* [HOW TO COMPLETE THIS TASK]
Provide a character-exact reproduction of the lines from the line with "### **Phase 3: Advanced Analytics**" to the end of the entries.
Start of DATA IN THIS EXERCISE
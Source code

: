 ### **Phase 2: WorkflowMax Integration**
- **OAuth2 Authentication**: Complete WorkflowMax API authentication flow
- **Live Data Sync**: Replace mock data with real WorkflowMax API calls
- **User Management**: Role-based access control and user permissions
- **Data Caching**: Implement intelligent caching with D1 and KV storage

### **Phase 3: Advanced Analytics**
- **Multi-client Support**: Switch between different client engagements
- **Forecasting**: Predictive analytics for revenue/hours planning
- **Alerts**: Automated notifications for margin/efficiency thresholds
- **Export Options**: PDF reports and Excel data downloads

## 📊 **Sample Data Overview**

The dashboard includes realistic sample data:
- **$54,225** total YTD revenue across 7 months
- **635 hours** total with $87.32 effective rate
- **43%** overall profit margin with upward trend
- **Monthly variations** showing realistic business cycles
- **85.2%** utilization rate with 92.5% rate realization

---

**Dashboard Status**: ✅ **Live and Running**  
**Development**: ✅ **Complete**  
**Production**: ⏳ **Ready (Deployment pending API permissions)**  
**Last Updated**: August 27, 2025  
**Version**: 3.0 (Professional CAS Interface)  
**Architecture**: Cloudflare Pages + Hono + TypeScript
End of DATA IN THIS EXERCISE
* [THE COMPLETED TASK]
### **Phase 3: Advanced Analytics**
- **Multi-client Support**: Switch between different client engagements
- **Forecasting**: Predictive analytics for revenue/hours planning
- **Alerts**: Automated notifications for margin/efficiency thresholds
- **Export Options**: PDF reports and Excel data downloads

## 📊 **Sample Data Overview**

The dashboard includes realistic sample data:
- **$54,225** total YTD revenue across 7 months
- **635 hours** total with $87.32 effective rate
- **43%** overall profit margin with upward trend
- **Monthly variations** showing realistic business cycles
- **85.2%** utilization rate with 92.5% rate realization

---

**Dashboard Status**: ✅ **Live and Running**  
**Development**: ✅ **Complete**  
**Production**: ⏳ **Ready (Deployment pending API permissions)**  
**Last Updated**: August 27, 2025  
**Version**: 3.0 (Professional CAS Interface)  
**Architecture**: Cloudflare Pages + Hono + TypeScript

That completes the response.